*ENTRIES SUPPLIED*.
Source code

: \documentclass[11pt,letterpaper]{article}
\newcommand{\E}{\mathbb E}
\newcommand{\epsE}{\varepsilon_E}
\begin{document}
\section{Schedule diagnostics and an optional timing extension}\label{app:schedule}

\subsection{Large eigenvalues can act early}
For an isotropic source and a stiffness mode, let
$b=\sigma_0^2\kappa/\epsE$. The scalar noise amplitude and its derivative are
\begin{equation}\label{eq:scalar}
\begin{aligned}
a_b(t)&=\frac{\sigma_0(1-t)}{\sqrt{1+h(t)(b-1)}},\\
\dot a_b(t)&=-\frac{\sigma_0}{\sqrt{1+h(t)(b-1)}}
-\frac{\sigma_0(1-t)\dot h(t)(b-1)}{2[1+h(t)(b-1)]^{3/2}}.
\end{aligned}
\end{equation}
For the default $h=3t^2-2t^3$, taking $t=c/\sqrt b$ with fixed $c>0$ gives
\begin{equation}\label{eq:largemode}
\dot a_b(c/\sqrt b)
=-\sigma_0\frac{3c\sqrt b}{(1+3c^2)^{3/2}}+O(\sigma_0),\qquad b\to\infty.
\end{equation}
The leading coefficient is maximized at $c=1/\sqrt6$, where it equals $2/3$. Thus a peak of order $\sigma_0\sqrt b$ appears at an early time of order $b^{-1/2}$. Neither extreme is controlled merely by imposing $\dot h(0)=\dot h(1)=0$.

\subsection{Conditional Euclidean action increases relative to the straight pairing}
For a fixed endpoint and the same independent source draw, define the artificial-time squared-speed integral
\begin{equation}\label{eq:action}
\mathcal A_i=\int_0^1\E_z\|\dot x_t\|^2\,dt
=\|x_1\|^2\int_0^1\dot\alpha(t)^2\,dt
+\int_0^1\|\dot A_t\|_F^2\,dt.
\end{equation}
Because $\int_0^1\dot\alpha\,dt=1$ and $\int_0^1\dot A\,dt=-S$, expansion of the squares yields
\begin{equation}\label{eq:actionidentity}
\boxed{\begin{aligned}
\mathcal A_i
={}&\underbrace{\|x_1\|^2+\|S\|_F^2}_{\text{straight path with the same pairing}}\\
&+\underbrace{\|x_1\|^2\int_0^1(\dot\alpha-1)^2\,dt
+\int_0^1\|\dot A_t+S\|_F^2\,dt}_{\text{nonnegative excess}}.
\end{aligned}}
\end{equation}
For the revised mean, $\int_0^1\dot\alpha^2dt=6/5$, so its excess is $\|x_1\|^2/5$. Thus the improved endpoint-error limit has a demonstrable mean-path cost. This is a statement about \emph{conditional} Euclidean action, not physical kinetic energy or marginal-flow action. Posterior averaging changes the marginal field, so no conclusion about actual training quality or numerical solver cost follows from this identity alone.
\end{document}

*WORK TASK*.
Reply with every line of the material above, unaltered.

*EXERCISE ANSWER*.
Source code

: \documentclass[11pt,letterpaper]{article}
\newcommand{\E}{\mathbb E}
\newcommand{\epsE}{\varepsilon_E}
\begin{document}
\section{Schedule diagnostics and an optional timing extension}\label{app:schedule}

\subsection{Large eigenvalues can act early}
For an isotropic source and a stiffness mode, let
$b=\sigma_0^2\kappa/\epsE$. The scalar noise amplitude and its derivative are
\begin{equation}\label{eq:scalar}
\begin{aligned}
a_b(t)&=\frac{\sigma_0(1-t)}{\sqrt{1+h(t)(b-1)}},\\
\dot a_b(t)&=-\frac{\sigma_0}{\sqrt{1+h(t)(b-1)}}
-\frac{\sigma_0(1-t)\dot h(t)(b-1)}{2[1+h(t)(b-1)]^{3/2}}.
\end{aligned}
\end{equation}
For the default $h=3t^2-2t^3$, taking $t=c/\sqrt b$ with fixed $c>0$ gives
\begin{equation}\label{eq:largemode}
\dot a_b(c/\sqrt b)
=-\sigma_0\frac{3c\sqrt b}{(1+3c^2)^{3/2}}+O(\sigma_0),\qquad b\to\infty.
\end{equation}
The leading coefficient is maximized at $c=1/\sqrt6$, where it equals $2/3$. Thus a peak of order $\sigma_0\sqrt b$ appears at an early time of order $b^{-1/2}$. Neither extreme is controlled merely by imposing $\dot h(0)=\dot h(1)=0$.

\subsection{Conditional Euclidean action increases relative to the straight pairing}
For a fixed endpoint and the same independent source draw, define the artificial-time squared-speed integral
\begin{equation}\label{eq:action}
\mathcal A_i=\int_0^1\E_z\|\dot x_t\|^2\,dt
=\|x_1\|^2\int_0^1\dot\alpha(t)^2\,dt
+\int_0^1\|\dot A_t\|_F^2\,dt.
\end{equation}
Because $\int_0^1\dot\alpha\,dt=1$ and $\int_0^1\dot A\,dt=-S$, expansion of the squares yields
\begin{equation}\label{eq:actionidentity}
\boxed{\begin{aligned}
\mathcal A_i
={}&\underbrace{\|x_1\|^2+\|S\|_F^2}_{\text{straight path with the same pairing}}\\
&+\underbrace{\|x_1\|^2\int_0^1(\dot\alpha-1)^2\,dt
+\int_0^1\|\dot A_t+S\|_F^2\,dt}_{\text{nonnegative excess}}.
\end{aligned}}
\end{equation}
For the revised mean, $\int_0^1\dot\alpha^2dt=6/5$, so its excess is $\|x_1\|^2/5$. Thus the improved endpoint-error limit has a demonstrable mean-path cost. This is a statement about \emph{conditional} Euclidean action, not physical kinetic energy or marginal-flow action. Posterior averaging changes the marginal field, so no conclusion about actual training quality or numerical solver cost follows from this identity alone.
\end{document}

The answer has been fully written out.